Thoughts from a Foreign Field

Let’s get Quizzical

Roses at Hever Castle

I compered a Quiz last night. It was at the Garden Museum in London and the audience was studded with the great, the good and the not bad of the British garden world. The museum is based in a disused church just next door to Lambeth Palace (which is the residence of the Archbishop of Canterbury) and holds exhibitions, lectures and tours of gardens.

Anyway I thought it might be interesting to put up some of those questions to keep you on your toes.They are not specifically horticultural but all have some connection to gardens, gardening and garden history.
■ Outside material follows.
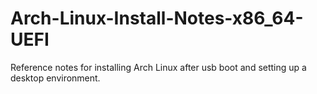 # Arch-Linux-Install-Notes-x86_64-UEFI
Reference notes for installing Arch Linux after usb boot and setting up a desktop environment.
The rules are: No Googling, no reference books and I will put up the answers in a couple of weeks. I apologise in advance that most of the questions are Eurocentric. Email your answers to me at [email protected] will send the winner an appropriately inscribed copy of my book, 101 Bold and Beautiful Flowers. Sound reasonable?

Are you sitting comfortably? Then I’ll begin…

1. The Sloe is the fruit of which tree?

2. What did Edwin Beard Budding invent after watching a machine trimming the nap of cloth? 

3. Which plant can be hoogiana, sibirica, reticulata or germanica?

4. Shakespeare wrote “What’s in a name? that which we call a rose, By any other name would smell as sweet? In which play?

5. What is Apple Jack?

6. In the mid 19th century which product was the most important export from the Peruvian Chincha Islands? It was used as fertiliser on farms and gardens in both Europe and the USA.

7. A Frenchman wants to stay in the USA, a horticulturist wants an apartment with a magnificent conservatory only available to married couples. In which film did Gerard Depardieu and Andie Macdowell decide on a marriage of convenience?

8. What was the 1967 Hit song for The Flowerpot Men?

9. What vegetable is supposed to improve the eyesight? Does it work ?

10. Which vegetable is measured on the Scoville scale?

11. What are Nepenthes and who should be very wary of them?

12. What cargo was the Bounty (as in the Mutiny on the Bounty) carrying from Tahiti?

13. What do the initials RHS stand for?

14. With what arboricultural technique are the following connected: Chokkan, Kengai, and Sabamiki ?

15. In the Language of Flowers, red roses symbolise love. What do yellow roses symbolise?

16. In baseball who are the Gardeners?

17. Fill in the missing line to this 1928 Fats Waller song:

Every honey bee fills with jealousy

When they see you out with me

I don’t blame them

Goodness knows……

18. Roses come in many colours. Which colour does not feature?

19. Who was the associate of John Bartram, lawyer, soldier politician, scientist, doctor and botanist who first introduced the Linnaean system to America ?

20. What is the national flower of Japan (also the name given to the Imperial Throne of Japan, the oldest constitutional monarchy in the world)?

So there you go. It is not that easy but quite interesting. The pictures accompanying this blog are only slightly relevant: they are pictures of the Rose garden at Hever Castle which was the childhood home of Anne Boleyn, the second wife of Henry VIII.

I hope that you find time to enter, it would be good to hear from you.